Peggy Peabody: I was a lesbian back in 1974.
Bette: Just 1974?
Peggy Peabody: Yes, that was all I needed.
Bette: That's what we commonly refer to as a "hasbian".
[after Alice tells Gabby off exactly as Bette and Tina told her to]
Gabby Deveaux: Emotional cripple? Where did you get that from? Dr. Phil?
Alice: Get out of my house.
Gabby Deveaux: Whatev. Suit yourself.
[starts to leave]
Gabby Deveaux: But this is not a good move for someone like you. Everyone knows you're desperate. There's no way you're going to bounce back from this.
[Dana walks into the country club kitchen looking for Lara and finds her]
[Lara looks up at Dana, and cuts her thumb]
Dana: [freaking out] Oh, my god! Oh! oh, my god, I'm sorry, I...
Lara Perkins: It's okay...
Dana: Ah, Jesus, you're disfigured!
Lara Perkins: [smiling and calm] I'm not disfigured.
Dana: But I could've killed you! When you were... you know.
Lara Perkins: [still smiling] It happens all the time.
Dana: Well, should we call a doctor?
[Lara holds off her hand, and begins counting off visible scars on her fingers]
Lara Perkins: Second-degree burn from the bÈchamel sauce. Run-away shish-kabob. An attack from a particularly hostile live lobster, and, um... electric can-opener.
Dana: [blushing] Is there anything I can do?
Lara Perkins: [holding up thumb] You could kiss it and make it better.
Dana: Um. I was wondering if maybe sometime...
Lara Perkins: I would love to.
[Laura smiles and nods]
Dana: Okay! Is Thursday night okay?
Lara Perkins: Thursday night is great.
Dana: Where do you wanna go?
Lara Perkins: Anywhere you're going.
Dana: Yeah, but you're a food person. So, I want to take you someplace really good. Like L'Orangerie.

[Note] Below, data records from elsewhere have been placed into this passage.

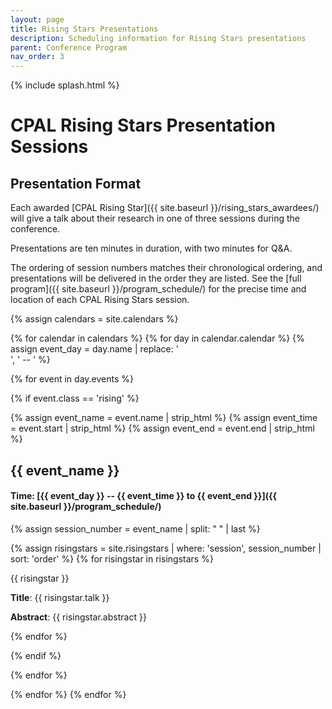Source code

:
 ```yaml
---
layout: page
title: Rising Stars Presentations
description: Scheduling information for Rising Stars presentations
parent: Conference Program
nav_order: 3
---
```


{% include splash.html %}

# CPAL Rising Stars Presentation Sessions

## Presentation Format

Each awarded [CPAL Rising Star]({{ site.baseurl }}/rising_stars_awardees/)
will give a talk about their research in one of three sessions during the
conference.

Presentations are ten minutes in duration, with two minutes for Q&A.

The ordering of session numbers matches their chronological ordering, and
presentations will be delivered in the order they are listed.
See the [full program]({{ site.baseurl }}/program_schedule/) for the precise
time and location of each CPAL Rising Stars session.


<!-- Loop over oral sessions in the calendar. -->
{% assign calendars = site.calendars %}

{% for calendar in calendars %}
{% for day in calendar.calendar %}
{% assign event_day = day.name | replace: '<br>', ' -- ' %}

{% for event in day.events %}

{% if event.class == 'rising' %}

<!-- print information for this session. -->
{% assign event_name = event.name | strip_html %}
{% assign event_time = event.start | strip_html %}
{% assign event_end = event.end | strip_html %}
## {{ event_name }}
#### Time: [{{ event_day }} -- {{ event_time }} to {{ event_end }}]({{ site.baseurl }}/program_schedule/)

<!-- print rising stars talk info for this session. -->
{% assign session_number = event_name | split: " " | last %}


{% assign risingstars = site.risingstars | where: 'session', session_number | sort: 'order' %}
{% for risingstar in risingstars %}

{{ risingstar }}

**Title**: {{ risingstar.talk }}

**Abstract**: {{ risingstar.abstract }}

{% endfor %}


{% endif %}

{% endfor %}

{% endfor %}
{% endfor %}
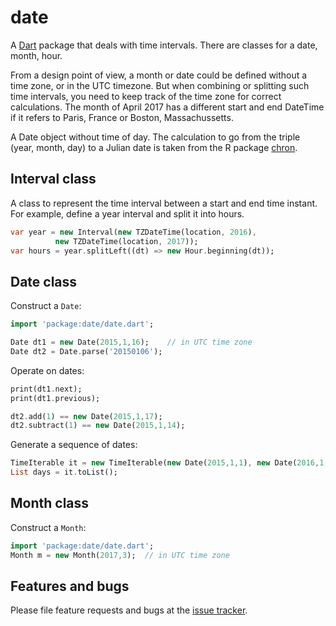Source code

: # date

A [Dart](http://www.dartlang.org) package that deals with time intervals.  There are 
classes for a date, month, hour.  

From a design point of view, a month or date could be defined without a time zone, 
or in the UTC timezone.  But when combining or splitting such time intervals, 
you need to keep track of the time zone for correct calculations.  The month of 
April 2017 has a different start and end DateTime if it refers to Paris, France or 
Boston, Massachussetts.  
 
A Date object without time of day.
The calculation to go from the triple (year, month, day) to a Julian
date is taken from the R package [chron](http://CRAN.R-project.org/package=chron).

## Interval class

A class to represent the time interval between a start and end time instant.  
For example, define a year interval and split it into hours. 
```dart
var year = new Interval(new TZDateTime(location, 2016),
          new TZDateTime(location, 2017));
var hours = year.splitLeft((dt) => new Hour.beginning(dt));
```


## Date class

Construct a `Date`:
```dart
import 'package:date/date.dart';

Date dt1 = new Date(2015,1,16);    // in UTC time zone
Date dt2 = Date.parse('20150106');
```

Operate on dates:
```dart
print(dt1.next);
print(dt1.previous);

dt2.add(1) == new Date(2015,1,17);
dt2.subtract(1) == new Date(2015,1,14);
```

Generate a sequence of dates:
```dart
TimeIterable it = new TimeIterable(new Date(2015,1,1), new Date(2016,1,1).previous);
List days = it.toList();
```

## Month class

Construct a `Month`:
```dart
import 'package:date/date.dart';
Month m = new Month(2017,3);  // in UTC time zone
```


## Features and bugs

Please file feature requests and bugs at the [issue tracker][tracker].

[tracker]: https://github.com/thumbert/date/issues
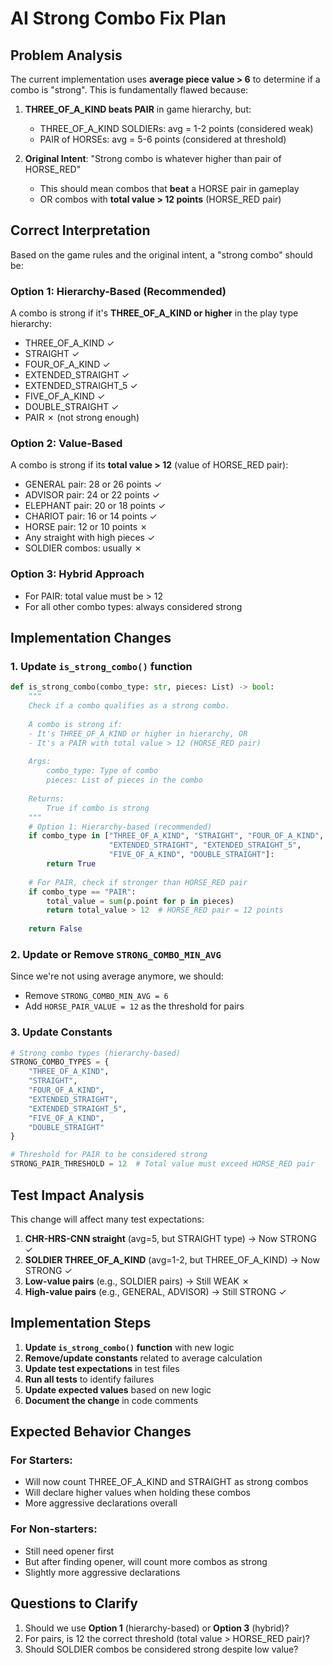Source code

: # AI Strong Combo Fix Plan

## Problem Analysis

The current implementation uses **average piece value > 6** to determine if a combo is "strong". This is fundamentally flawed because:

1. **THREE_OF_A_KIND beats PAIR** in game hierarchy, but:
   - THREE_OF_A_KIND SOLDIERs: avg = 1-2 points (considered weak)
   - PAIR of HORSEs: avg = 5-6 points (considered at threshold)

2. **Original Intent**: "Strong combo is whatever higher than pair of HORSE_RED"
   - This should mean combos that **beat** a HORSE pair in gameplay
   - OR combos with **total value > 12 points** (HORSE_RED pair)

## Correct Interpretation

Based on the game rules and the original intent, a "strong combo" should be:

### Option 1: Hierarchy-Based (Recommended)
A combo is strong if it's **THREE_OF_A_KIND or higher** in the play type hierarchy:
- THREE_OF_A_KIND ✓
- STRAIGHT ✓
- FOUR_OF_A_KIND ✓
- EXTENDED_STRAIGHT ✓
- EXTENDED_STRAIGHT_5 ✓
- FIVE_OF_A_KIND ✓
- DOUBLE_STRAIGHT ✓
- PAIR ✗ (not strong enough)

### Option 2: Value-Based
A combo is strong if its **total value > 12** (value of HORSE_RED pair):
- GENERAL pair: 28 or 26 points ✓
- ADVISOR pair: 24 or 22 points ✓
- ELEPHANT pair: 20 or 18 points ✓
- CHARIOT pair: 16 or 14 points ✓
- HORSE pair: 12 or 10 points ✗
- Any straight with high pieces ✓
- SOLDIER combos: usually ✗

### Option 3: Hybrid Approach
- For PAIR: total value must be > 12
- For all other combo types: always considered strong

## Implementation Changes

### 1. Update `is_strong_combo()` function

```python
def is_strong_combo(combo_type: str, pieces: List) -> bool:
    """
    Check if a combo qualifies as a strong combo.
    
    A combo is strong if:
    - It's THREE_OF_A_KIND or higher in hierarchy, OR
    - It's a PAIR with total value > 12 (HORSE_RED pair)
    
    Args:
        combo_type: Type of combo
        pieces: List of pieces in the combo
        
    Returns:
        True if combo is strong
    """
    # Option 1: Hierarchy-based (recommended)
    if combo_type in ["THREE_OF_A_KIND", "STRAIGHT", "FOUR_OF_A_KIND", 
                      "EXTENDED_STRAIGHT", "EXTENDED_STRAIGHT_5", 
                      "FIVE_OF_A_KIND", "DOUBLE_STRAIGHT"]:
        return True
    
    # For PAIR, check if stronger than HORSE_RED pair
    if combo_type == "PAIR":
        total_value = sum(p.point for p in pieces)
        return total_value > 12  # HORSE_RED pair = 12 points
    
    return False
```

### 2. Update or Remove `STRONG_COMBO_MIN_AVG`

Since we're not using average anymore, we should:
- Remove `STRONG_COMBO_MIN_AVG = 6`
- Add `HORSE_PAIR_VALUE = 12` as the threshold for pairs

### 3. Update Constants

```python
# Strong combo types (hierarchy-based)
STRONG_COMBO_TYPES = {
    "THREE_OF_A_KIND",
    "STRAIGHT", 
    "FOUR_OF_A_KIND",
    "EXTENDED_STRAIGHT",
    "EXTENDED_STRAIGHT_5",
    "FIVE_OF_A_KIND",
    "DOUBLE_STRAIGHT"
}

# Threshold for PAIR to be considered strong
STRONG_PAIR_THRESHOLD = 12  # Total value must exceed HORSE_RED pair
```

## Test Impact Analysis

This change will affect many test expectations:

1. **CHR-HRS-CNN straight** (avg=5, but STRAIGHT type) → Now STRONG ✓
2. **SOLDIER THREE_OF_A_KIND** (avg=1-2, but THREE_OF_A_KIND) → Now STRONG ✓
3. **Low-value pairs** (e.g., SOLDIER pairs) → Still WEAK ✗
4. **High-value pairs** (e.g., GENERAL, ADVISOR) → Still STRONG ✓

## Implementation Steps

1. **Update `is_strong_combo()` function** with new logic
2. **Remove/update constants** related to average calculation
3. **Update test expectations** in test files
4. **Run all tests** to identify failures
5. **Update expected values** based on new logic
6. **Document the change** in code comments

## Expected Behavior Changes

### For Starters:
- Will now count THREE_OF_A_KIND and STRAIGHT as strong combos
- Will declare higher values when holding these combos
- More aggressive declarations overall

### For Non-starters:
- Still need opener first
- But after finding opener, will count more combos as strong
- Slightly more aggressive declarations

## Questions to Clarify

1. Should we use **Option 1** (hierarchy-based) or **Option 3** (hybrid)?
2. For pairs, is 12 the correct threshold (total value > HORSE_RED pair)?
3. Should SOLDIER combos be considered strong despite low value?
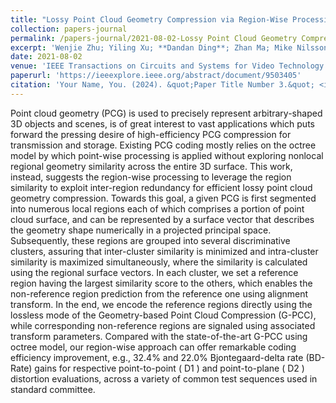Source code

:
 ```yaml
---
title: "Lossy Point Cloud Geometry Compression via Region-Wise Processing"
collection: papers-journal
permalink: /papers-journal/2021-08-02-Lossy Point Cloud Geometry Compression via Region-Wise Processing
excerpt: 'Wenjie Zhu; Yiling Xu; **Dandan Ding**; Zhan Ma; Mike Nilsson'
date: 2021-08-02
venue: 'IEEE Transactions on Circuits and Systems for Video Technology'
paperurl: 'https://ieeexplore.ieee.org/abstract/document/9503405'
citation: 'Your Name, You. (2024). &quot;Paper Title Number 3.&quot; <i>GitHub Journal of Bugs</i>. 1(3).'
---
```


Point cloud geometry (PCG) is used to precisely represent arbitrary-shaped 3D objects and scenes, is of great interest to vast applications which puts forward the pressing desire of high-efficiency PCG compression for transmission and storage. Existing PCG coding mostly relies on the octree model by which point-wise processing is applied without exploring nonlocal regional geometry similarity across the entire 3D surface. This work, instead, suggests the region-wise processing to leverage the region similarity to exploit inter-region redundancy for efficient lossy point cloud geometry compression. Towards this goal, a given PCG is first segmented into numerous local regions each of which comprises a portion of point cloud surface, and can be represented by a surface vector that describes the geometry shape numerically in a projected principal space. Subsequently, these regions are grouped into several discriminative clusters, assuring that inter-cluster similarity is minimized and intra-cluster similarity is maximized simultaneously, where the similarity is calculated using the regional surface vectors. In each cluster, we set a reference region having the largest similarity score to the others, which enables the non-reference region prediction from the reference one using alignment transform. In the end, we encode the reference regions directly using the lossless mode of the Geometry-based Point Cloud Compression (G-PCC), while corresponding non-reference regions are signaled using associated transform parameters. Compared with the state-of-the-art G-PCC using octree model, our region-wise approach can offer remarkable coding efficiency improvement, e.g., 32.4% and 22.0% Bjontegaard-delta rate (BD-Rate) gains for respective point-to-point ( D1 ) and point-to-plane ( D2 ) distortion evaluations, across a variety of common test sequences used in standard committee.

Lara Perkins: No, no, no, that's way too expensive.
Dana: I know. I'll take care of it.
Lara Perkins: We're not starting out that way. Um... there's this little place in Koreatown that I've been dying to check out.
Dana: Do I need to make a reservation?
Lara Perkins: How about if I take care of that part, and you just pick me up at eight?